WHAT YOU NEED TO DO:
Reproduce each record exactly, but exclude every picture.

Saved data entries
* * * * *

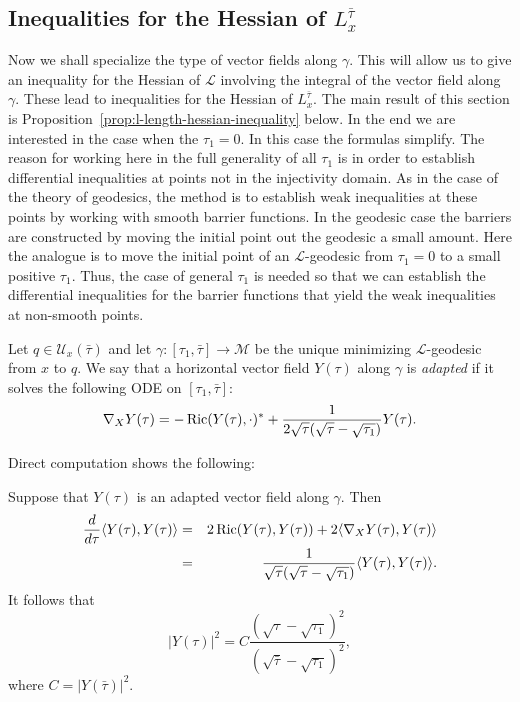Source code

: \subsection{Inequalities for the Hessian of $L_x^{\bar\tau}$}

Now we shall specialize the type of vector fields along $\gamma$.
This will allow us to give an inequality for the Hessian of
${\mathcal L}$ involving the integral of the vector field along
$\gamma$. These lead to inequalities for the Hessian of
$L_x^{\bar\tau}$. The main result
of this section is Proposition~\ref{prop:l-length-hessian-inequality} below. In the end we
are interested in the case when the $\tau_1=0$. In this case the
formulas simplify. The reason for working here in the full
generality of all $\tau_1$ is in order to establish differential
inequalities at points not in the injectivity domain. As in the case
of the theory of geodesics, the method is to establish weak
inequalities at these points by working with smooth barrier
functions. In the geodesic case the barriers are constructed by
moving the initial point out the geodesic a small amount. Here the
analogue is to move the initial point of an ${\mathcal L}$-geodesic
from $\tau_1=0$ to a small positive $\tau_1$. Thus, the case of
general $\tau_1$ is needed so that we can establish the differential
inequalities for the barrier functions that yield the weak
inequalities at non-smooth points.

\begin{definition}\label{def:adapted-vector-field}

Let $q\in {\mathcal U}_x(\bar\tau)$ and let $\gamma\colon
[\tau_1,\bar\tau]\to {\mathcal M}$ be the unique minimizing
${\mathcal L}$-geodesic from $x$ to $q$. We say that a horizontal
vector field $Y(\tau)$ along $\gamma$ is {\em adapted} if it solves
the following ODE on $[\tau_1,\bar \tau]$:
\begin{equation}\label{firstYeqn}
\nabla_{X}Y(\tau) = -\Ric(Y(\tau),\cdot)^* +
\frac{1}{2\sqrt{\tau}(\sqrt{\tau}-\sqrt{\tau_1})}Y(\tau).
\end{equation}
 \end{definition}

Direct computation shows the following:

 \begin{lemma}\label{lem:adapted-vector-field-norm}
\label{adaptform}
 Suppose that $Y(\tau)$ is an adapted vector field along $\gamma$.
 Then
\begin{eqnarray}\label{secondYeqn}
\frac{d}{d\tau}\langle Y(\tau),Y(\tau)\rangle & = &
2\Ric(Y(\tau),Y(\tau)) + 2\langle \nabla_{X}Y(\tau),Y(\tau)\rangle \\
& = &  \frac{1}{\sqrt{\tau}(\sqrt{\tau}-\sqrt{\tau_1})}\langle
Y(\tau),Y(\tau)\rangle\nonumber.
\end{eqnarray} It follows that
$$|Y(\tau)|^2 = C\frac{(\sqrt{\tau}-\sqrt{\tau_1})^2}{(\sqrt{\bar\tau}-\sqrt{\tau_1})^2},$$
where $C=|Y(\bar\tau)|^2$.
\end{lemma}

* * * * *

FINISHED TASK:
Source code

: \subsection{Inequalities for the Hessian of $L_x^{\bar\tau}$}

Now we shall specialize the type of vector fields along $\gamma$.
This will allow us to give an inequality for the Hessian of
${\mathcal L}$ involving the integral of the vector field along
$\gamma$. These lead to inequalities for the Hessian of
$L_x^{\bar\tau}$. The main result
of this section is Proposition~\ref{prop:l-length-hessian-inequality} below. In the end we
are interested in the case when the $\tau_1=0$. In this case the
formulas simplify. The reason for working here in the full
generality of all $\tau_1$ is in order to establish differential
inequalities at points not in the injectivity domain. As in the case
of the theory of geodesics, the method is to establish weak
inequalities at these points by working with smooth barrier
functions. In the geodesic case the barriers are constructed by
moving the initial point out the geodesic a small amount. Here the
analogue is to move the initial point of an ${\mathcal L}$-geodesic
from $\tau_1=0$ to a small positive $\tau_1$. Thus, the case of
general $\tau_1$ is needed so that we can establish the differential
inequalities for the barrier functions that yield the weak
inequalities at non-smooth points.

\begin{definition}\label{def:adapted-vector-field}

Let $q\in {\mathcal U}_x(\bar\tau)$ and let $\gamma\colon
[\tau_1,\bar\tau]\to {\mathcal M}$ be the unique minimizing
${\mathcal L}$-geodesic from $x$ to $q$. We say that a horizontal
vector field $Y(\tau)$ along $\gamma$ is {\em adapted} if it solves
the following ODE on $[\tau_1,\bar \tau]$:
\begin{equation}\label{firstYeqn}
\nabla_{X}Y(\tau) = -\Ric(Y(\tau),\cdot)^* +
\frac{1}{2\sqrt{\tau}(\sqrt{\tau}-\sqrt{\tau_1})}Y(\tau).
\end{equation}
 \end{definition}

Direct computation shows the following:

 \begin{lemma}\label{lem:adapted-vector-field-norm}
\label{adaptform}
 Suppose that $Y(\tau)$ is an adapted vector field along $\gamma$.
 Then
\begin{eqnarray}\label{secondYeqn}
\frac{d}{d\tau}\langle Y(\tau),Y(\tau)\rangle & = &
2\Ric(Y(\tau),Y(\tau)) + 2\langle \nabla_{X}Y(\tau),Y(\tau)\rangle \\
& = &  \frac{1}{\sqrt{\tau}(\sqrt{\tau}-\sqrt{\tau_1})}\langle
Y(\tau),Y(\tau)\rangle\nonumber.
\end{eqnarray} It follows that
$$|Y(\tau)|^2 = C\frac{(\sqrt{\tau}-\sqrt{\tau_1})^2}{(\sqrt{\bar\tau}-\sqrt{\tau_1})^2},$$
where $C=|Y(\bar\tau)|^2$.
\end{lemma}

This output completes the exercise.